== Segment start ==

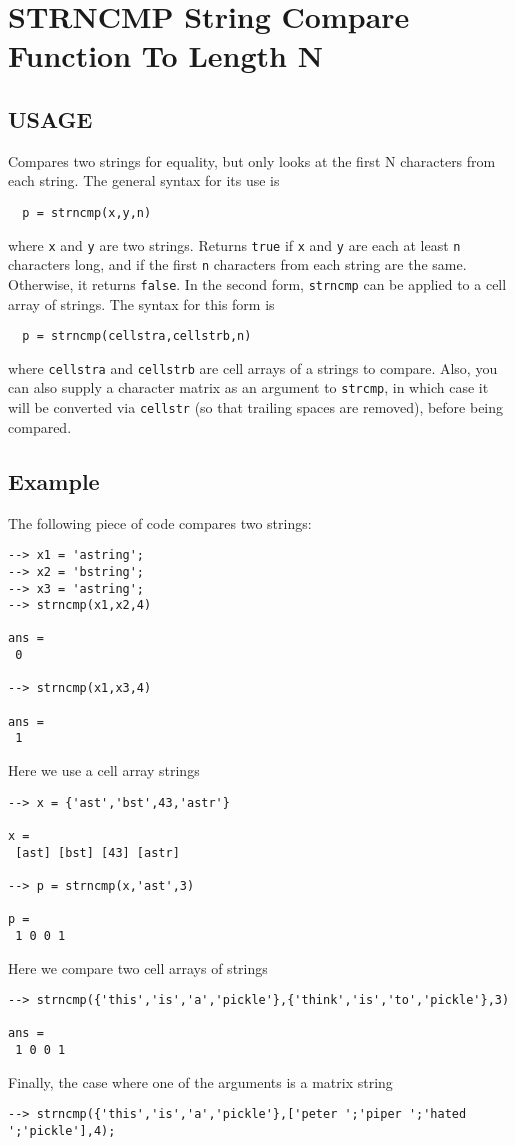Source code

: \section{STRNCMP String Compare Function To Length N}

\subsection{USAGE}

Compares two strings for equality, but only looks at the
first N characters from each string.  The general syntax 
for its use is
\begin{verbatim}
  p = strncmp(x,y,n)
\end{verbatim}
where \verb|x| and \verb|y| are two strings.  Returns \verb|true| if \verb|x|
and \verb|y| are each at least \verb|n| characters long, and if the
first \verb|n| characters from each string are the same.  Otherwise,
it returns \verb|false|.
In the second form, \verb|strncmp| can be applied to a cell array of
strings.  The syntax for this form is
\begin{verbatim}
  p = strncmp(cellstra,cellstrb,n)
\end{verbatim}
where \verb|cellstra| and \verb|cellstrb| are cell arrays of a strings
to compare.  Also, you can also supply a character matrix as
an argument to \verb|strcmp|, in which case it will be converted
via \verb|cellstr| (so that trailing spaces are removed), before being
compared.
\subsection{Example}

The following piece of code compares two strings:
\begin{verbatim}
--> x1 = 'astring';
--> x2 = 'bstring';
--> x3 = 'astring';
--> strncmp(x1,x2,4)

ans = 
 0 

--> strncmp(x1,x3,4)

ans = 
 1 
\end{verbatim}
Here we use a cell array strings
\begin{verbatim}
--> x = {'ast','bst',43,'astr'}

x = 
 [ast] [bst] [43] [astr] 

--> p = strncmp(x,'ast',3)

p = 
 1 0 0 1 
\end{verbatim}
Here we compare two cell arrays of strings
\begin{verbatim}
--> strncmp({'this','is','a','pickle'},{'think','is','to','pickle'},3)

ans = 
 1 0 0 1 
\end{verbatim}
Finally, the case where one of the arguments is a matrix
string
\begin{verbatim}
--> strncmp({'this','is','a','pickle'},['peter ';'piper ';'hated ';'pickle'],4);
\end{verbatim}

== Segment end ==

* ABOUT THIS EXERCISE *
When you reproduce the data shown above, keep each line exact and omit every picture.

* ANSWER AREA *
Source code

: \section{STRNCMP String Compare Function To Length N}

\subsection{USAGE}

Compares two strings for equality, but only looks at the
first N characters from each string.  The general syntax 
for its use is
\begin{verbatim}
  p = strncmp(x,y,n)
\end{verbatim}
where \verb|x| and \verb|y| are two strings.  Returns \verb|true| if \verb|x|
and \verb|y| are each at least \verb|n| characters long, and if the
first \verb|n| characters from each string are the same.  Otherwise,
it returns \verb|false|.
In the second form, \verb|strncmp| can be applied to a cell array of
strings.  The syntax for this form is
\begin{verbatim}
  p = strncmp(cellstra,cellstrb,n)
\end{verbatim}
where \verb|cellstra| and \verb|cellstrb| are cell arrays of a strings
to compare.  Also, you can also supply a character matrix as
an argument to \verb|strcmp|, in which case it will be converted
via \verb|cellstr| (so that trailing spaces are removed), before being
compared.
\subsection{Example}

The following piece of code compares two strings:
\begin{verbatim}
--> x1 = 'astring';
--> x2 = 'bstring';
--> x3 = 'astring';
--> strncmp(x1,x2,4)

ans = 
 0 

--> strncmp(x1,x3,4)

ans = 
 1 
\end{verbatim}
Here we use a cell array strings
\begin{verbatim}
--> x = {'ast','bst',43,'astr'}

x = 
 [ast] [bst] [43] [astr] 

--> p = strncmp(x,'ast',3)

p = 
 1 0 0 1 
\end{verbatim}
Here we compare two cell arrays of strings
\begin{verbatim}
--> strncmp({'this','is','a','pickle'},{'think','is','to','pickle'},3)

ans = 
 1 0 0 1 
\end{verbatim}
Finally, the case where one of the arguments is a matrix
string
\begin{verbatim}
--> strncmp({'this','is','a','pickle'},['peter ';'piper ';'hated ';'pickle'],4);
\end{verbatim}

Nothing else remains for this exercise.